「中医鍼灸」とは、「中医学」の伝統的で系統のある診察・治療方法を取り入れた鍼灸治療の事です。
そして「中医学」とは、「中国伝統医学」や、「中国医学」の略称で、「東洋医学」の中の一つの医学です。
そして「東洋医学」とは、アジア地域の医学医療を指すものであり、他にインド医学、チベット医学などがあります。
ですから、一般的には「東洋医学」=「「中国医学」と思われがちですが、「東洋医学」とはあくまで総称なのです。
では「中医学の治療方法」とは、簡単にいいますと体の中のエネルギーのバランスを整える治療方法です。

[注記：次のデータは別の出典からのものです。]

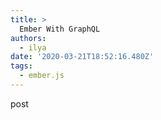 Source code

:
 ```yaml
---
title: >
  Ember With GraphQL
authors:
  - ilya
date: '2020-03-21T18:52:16.480Z'
tags: 
  - ember.js
---
```

post
    
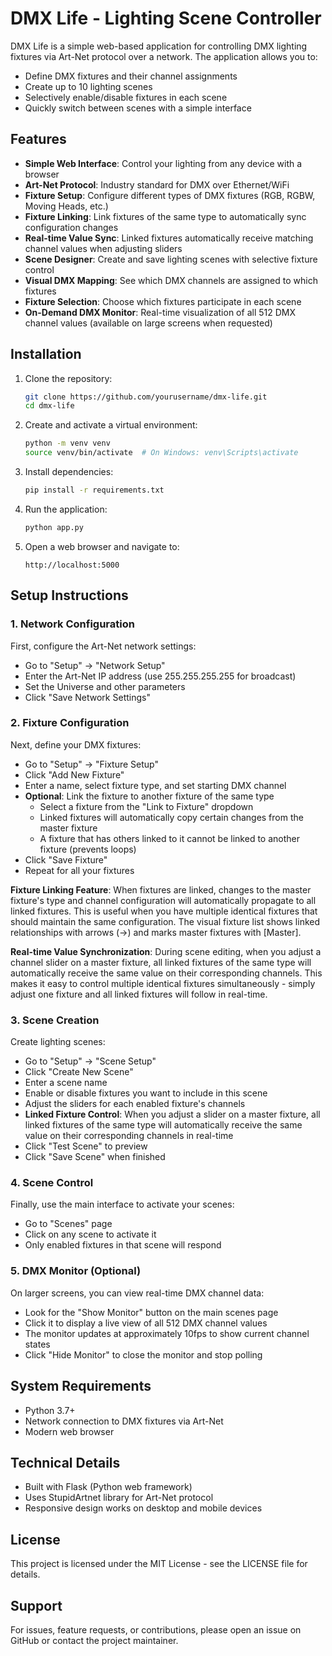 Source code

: # DMX Life - Lighting Scene Controller

DMX Life is a simple web-based application for controlling DMX lighting fixtures via Art-Net protocol over a network. The application allows you to:

- Define DMX fixtures and their channel assignments
- Create up to 10 lighting scenes
- Selectively enable/disable fixtures in each scene
- Quickly switch between scenes with a simple interface

## Features

- **Simple Web Interface**: Control your lighting from any device with a browser
- **Art-Net Protocol**: Industry standard for DMX over Ethernet/WiFi
- **Fixture Setup**: Configure different types of DMX fixtures (RGB, RGBW, Moving Heads, etc.)
- **Fixture Linking**: Link fixtures of the same type to automatically sync configuration changes
- **Real-time Value Sync**: Linked fixtures automatically receive matching channel values when adjusting sliders
- **Scene Designer**: Create and save lighting scenes with selective fixture control
- **Visual DMX Mapping**: See which DMX channels are assigned to which fixtures
- **Fixture Selection**: Choose which fixtures participate in each scene
- **On-Demand DMX Monitor**: Real-time visualization of all 512 DMX channel values (available on large screens when requested)

## Installation

1. Clone the repository:
   ```bash
   git clone https://github.com/yourusername/dmx-life.git
   cd dmx-life
   ```

2. Create and activate a virtual environment:
   ```bash
   python -m venv venv
   source venv/bin/activate  # On Windows: venv\Scripts\activate
   ```

3. Install dependencies:
   ```bash
   pip install -r requirements.txt
   ```

4. Run the application:
   ```bash
   python app.py
   ```

5. Open a web browser and navigate to:
   ```
   http://localhost:5000
   ```

## Setup Instructions

### 1. Network Configuration

First, configure the Art-Net network settings:
- Go to "Setup" -> "Network Setup"
- Enter the Art-Net IP address (use 255.255.255.255 for broadcast)
- Set the Universe and other parameters
- Click "Save Network Settings"

### 2. Fixture Configuration

Next, define your DMX fixtures:
- Go to "Setup" -> "Fixture Setup"
- Click "Add New Fixture"
- Enter a name, select fixture type, and set starting DMX channel
- **Optional**: Link the fixture to another fixture of the same type
  - Select a fixture from the "Link to Fixture" dropdown
  - Linked fixtures will automatically copy certain changes from the master fixture
  - A fixture that has others linked to it cannot be linked to another fixture (prevents loops)
- Click "Save Fixture"
- Repeat for all your fixtures

**Fixture Linking Feature**: When fixtures are linked, changes to the master fixture's type and channel configuration will automatically propagate to all linked fixtures. This is useful when you have multiple identical fixtures that should maintain the same configuration. The visual fixture list shows linked relationships with arrows (→) and marks master fixtures with [Master].

**Real-time Value Synchronization**: During scene editing, when you adjust a channel slider on a master fixture, all linked fixtures of the same type will automatically receive the same value on their corresponding channels. This makes it easy to control multiple identical fixtures simultaneously - simply adjust one fixture and all linked fixtures will follow in real-time.

### 3. Scene Creation

Create lighting scenes:
- Go to "Setup" -> "Scene Setup"
- Click "Create New Scene"
- Enter a scene name
- Enable or disable fixtures you want to include in this scene
- Adjust the sliders for each enabled fixture's channels
- **Linked Fixture Control**: When you adjust a slider on a master fixture, all linked fixtures of the same type will automatically receive the same value on their corresponding channels in real-time
- Click "Test Scene" to preview
- Click "Save Scene" when finished

### 4. Scene Control

Finally, use the main interface to activate your scenes:
- Go to "Scenes" page
- Click on any scene to activate it
- Only enabled fixtures in that scene will respond

### 5. DMX Monitor (Optional)

On larger screens, you can view real-time DMX channel data:
- Look for the "Show Monitor" button on the main scenes page
- Click it to display a live view of all 512 DMX channel values
- The monitor updates at approximately 10fps to show current channel states
- Click "Hide Monitor" to close the monitor and stop polling

## System Requirements

- Python 3.7+
- Network connection to DMX fixtures via Art-Net
- Modern web browser

## Technical Details

- Built with Flask (Python web framework)
- Uses StupidArtnet library for Art-Net protocol
- Responsive design works on desktop and mobile devices

## License

This project is licensed under the MIT License - see the LICENSE file for details.

## Support

For issues, feature requests, or contributions, please open an issue on GitHub or contact the project maintainer.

「中医学」では「体の中にあるエネルギー」(一般的には「自然治癒力」と呼ばれています)を大きく3つに分類しています。
その3つとは、気・血・水のことを言います。
気とは活力、内臓を働かす力
血とは栄養素、滋養物資
水とは体を潤す力や体内の正常の水液
を指します。
「中医学」では
この3つのエネルギーがバランス良くとれている状態が一番いい状態=「健康」
と考えるので、逆にいいますと、
エネルギーのバランスが悪い=「不健康、病気」
ということになります。
エネルギーのバランスが少ししか崩れていない時は「自然治癒力」で自分で治す事もできますが、大きくバランスを崩してしまうと「自然治癒力」だけでは治す事が出来ないので、薬なり鍼灸治療が必要となってきます。
現代医学(西洋医学)の進歩は素晴らしいものがあり、今まで治せなかった病気も数多く治せるようになってきました。
しかし一方でまだまだ解明されていない病気も多々あります。
その例として、病院の検査結果及び数値では異常がないのに痛みや苦痛を伴う場合です。
代表的なものに不眠や頭痛、手足の冷えなどがあります。
これらの症状は病院の検査では原因が分からない事が多く、場合によっては数値などで異常がないため何の治療も行われない場合もあります。
しかし中医学ではこれらの症状は立派な病気ととらえ、診断や治療を行います。
私達はいつの間にか、目覚しい現代医学の進歩のため、現代医学が万能であるような錯覚に陥っていますが、まだまだ解明されていない病気は多く、そのような病気を現代医学とは違う診断方法で治療する事が中医学の意義の一つだと思います。
中医学の診断・治療方法は現代医学の診断・治療の仕方と少し違います。
大きな違いの中に「随伴症状」(主訴(一番気になる症状)以外の症状)を詳しく聞くことがあります。
上記に書いたように、中医学では「気・血・水のバランス」を重視します。
そのバランスの乱れが病気を引き起こすと考えますので、
「なぜバランスが崩れ、どこのバランスが崩れたか?」
を調べるためには「随伴症状」を詳しく聞く必要があります。
現代医学では「頭痛ならこの薬、不眠ならこの薬」とある程度決まっています。
その治療方法でも頭痛、不眠は解消されると思います。
しかし中医学の診断では頭痛一つとってみてもいろいろなタイプがあります。
それは「気・血・水のバランスの崩れ方」にもいろいろあるからです。
「気」が強過ぎても頭痛がしますし、「血」が少な過ぎても頭痛が起こります。
この場合でも現代医学では同じ薬を出しますが、中医学では治療方法(例えば針を刺すツボの場所)を変えます。
随伴症状の他に中医学独特の舌の状態を見る「舌診」、脈の動き方を調べる「脈診」も参考にしてタイプを決めます。
このように「どこが、何が崩れているか?」を診断する事を「弁証」といい、
その「弁証」に従って治療する方法、ツボの場所を決める事を「弁証論治」と言います。
もう一度に現代医学と中医学の違いを簡単に説明しますと、
現代医学=対症療法 中医学=根本療法
と覚えて頂くとわかりやすいかと思います。